WORK TASK: Starting with the line that contains "CodeHubApp | 21683 |", reproduce each line through the end of the entries exactly as written.

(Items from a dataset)
______________________________
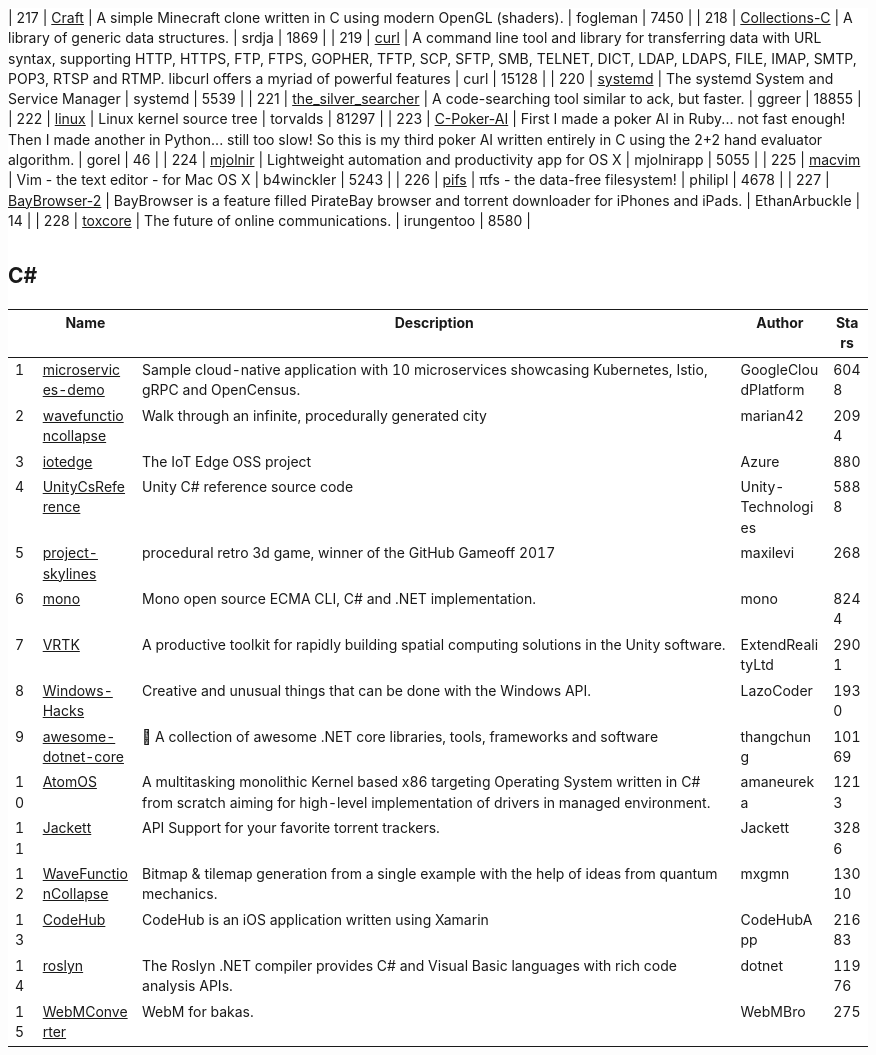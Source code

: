| 217 |  [Craft](https://github.com/fogleman/Craft) | A simple Minecraft clone written in C using modern OpenGL (shaders). | fogleman | 7450 |
| 218 |  [Collections-C](https://github.com/srdja/Collections-C) | A library of generic data structures. | srdja | 1869 |
| 219 |  [curl](https://github.com/curl/curl) | A command line tool and library for transferring data with URL syntax, supporting HTTP, HTTPS, FTP, FTPS, GOPHER, TFTP, SCP, SFTP, SMB, TELNET, DICT, LDAP, LDAPS, FILE, IMAP, SMTP, POP3, RTSP and RTMP. libcurl offers a myriad of powerful features | curl | 15128 |
| 220 |  [systemd](https://github.com/systemd/systemd) | The systemd System and Service Manager | systemd | 5539 |
| 221 |  [the_silver_searcher](https://github.com/ggreer/the_silver_searcher) | A code-searching tool similar to ack, but faster. | ggreer | 18855 |
| 222 |  [linux](https://github.com/torvalds/linux) | Linux kernel source tree | torvalds | 81297 |
| 223 |  [C-Poker-AI](https://github.com/gorel/C-Poker-AI) | First I made a poker AI in Ruby... not fast enough!  Then I made another in Python... still too slow!  So this is my third poker AI written entirely in C using the 2+2 hand evaluator algorithm. | gorel | 46 |
| 224 |  [mjolnir](https://github.com/mjolnirapp/mjolnir) | Lightweight automation and productivity app for OS X | mjolnirapp | 5055 |
| 225 |  [macvim](https://github.com/b4winckler/macvim) | Vim - the text editor - for Mac OS X | b4winckler | 5243 |
| 226 |  [pifs](https://github.com/philipl/pifs) | πfs - the data-free filesystem! | philipl | 4678 |
| 227 |  [BayBrowser-2](https://github.com/EthanArbuckle/BayBrowser-2) | BayBrowser is a feature filled PirateBay browser and torrent downloader for iPhones and iPads. | EthanArbuckle | 14 |
| 228 |  [toxcore](https://github.com/irungentoo/toxcore) | The future of online communications. | irungentoo | 8580 |

## C#
|  | Name 	|  Description 	| Author  	|  Stars 	|
|---	|---	|---	|---	|---	|
| 1 |  [microservices-demo](https://github.com/GoogleCloudPlatform/microservices-demo) | Sample cloud-native application with 10 microservices showcasing Kubernetes, Istio, gRPC and OpenCensus. | GoogleCloudPlatform | 6048 |
| 2 |  [wavefunctioncollapse](https://github.com/marian42/wavefunctioncollapse) | Walk through an infinite, procedurally generated city | marian42 | 2094 |
| 3 |  [iotedge](https://github.com/Azure/iotedge) | The IoT Edge OSS project | Azure | 880 |
| 4 |  [UnityCsReference](https://github.com/Unity-Technologies/UnityCsReference) | Unity C# reference source code | Unity-Technologies | 5888 |
| 5 |  [project-skylines](https://github.com/maxilevi/project-skylines) | procedural retro 3d game, winner of the GitHub Gameoff 2017 | maxilevi | 268 |
| 6 |  [mono](https://github.com/mono/mono) | Mono open source ECMA CLI, C# and .NET implementation. | mono | 8244 |
| 7 |  [VRTK](https://github.com/ExtendRealityLtd/VRTK) | A productive toolkit for rapidly building spatial computing solutions in the Unity software. | ExtendRealityLtd | 2901 |
| 8 |  [Windows-Hacks](https://github.com/LazoCoder/Windows-Hacks) | Creative and unusual things that can be done with the Windows API. | LazoCoder | 1930 |
| 9 |  [awesome-dotnet-core](https://github.com/thangchung/awesome-dotnet-core) | :honeybee: A collection of awesome .NET core libraries, tools, frameworks and software | thangchung | 10169 |
| 10 |  [AtomOS](https://github.com/amaneureka/AtomOS) | A multitasking monolithic Kernel based x86 targeting Operating System written in C# from scratch aiming for high-level implementation of drivers in managed environment. | amaneureka | 1213 |
| 11 |  [Jackett](https://github.com/Jackett/Jackett) | API Support for your favorite torrent trackers. | Jackett | 3286 |
| 12 |  [WaveFunctionCollapse](https://github.com/mxgmn/WaveFunctionCollapse) | Bitmap & tilemap generation from a single example with the help of ideas from quantum mechanics. | mxgmn | 13010 |
| 13 |  [CodeHub](https://github.com/CodeHubApp/CodeHub) | CodeHub is an iOS application written using Xamarin | CodeHubApp | 21683 |
| 14 |  [roslyn](https://github.com/dotnet/roslyn) | The Roslyn .NET compiler provides C# and Visual Basic languages with rich code analysis APIs. | dotnet | 11976 |
| 15 |  [WebMConverter](https://github.com/WebMBro/WebMConverter) | WebM for bakas. | WebMBro | 275 |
______________________________
ANSWER TO THE PROBLEM:
| 13 |  [CodeHub](https://github.com/CodeHubApp/CodeHub) | CodeHub is an iOS application written using Xamarin | CodeHubApp | 21683 |
| 14 |  [roslyn](https://github.com/dotnet/roslyn) | The Roslyn .NET compiler provides C# and Visual Basic languages with rich code analysis APIs. | dotnet | 11976 |
| 15 |  [WebMConverter](https://github.com/WebMBro/WebMConverter) | WebM for bakas. | WebMBro | 275 |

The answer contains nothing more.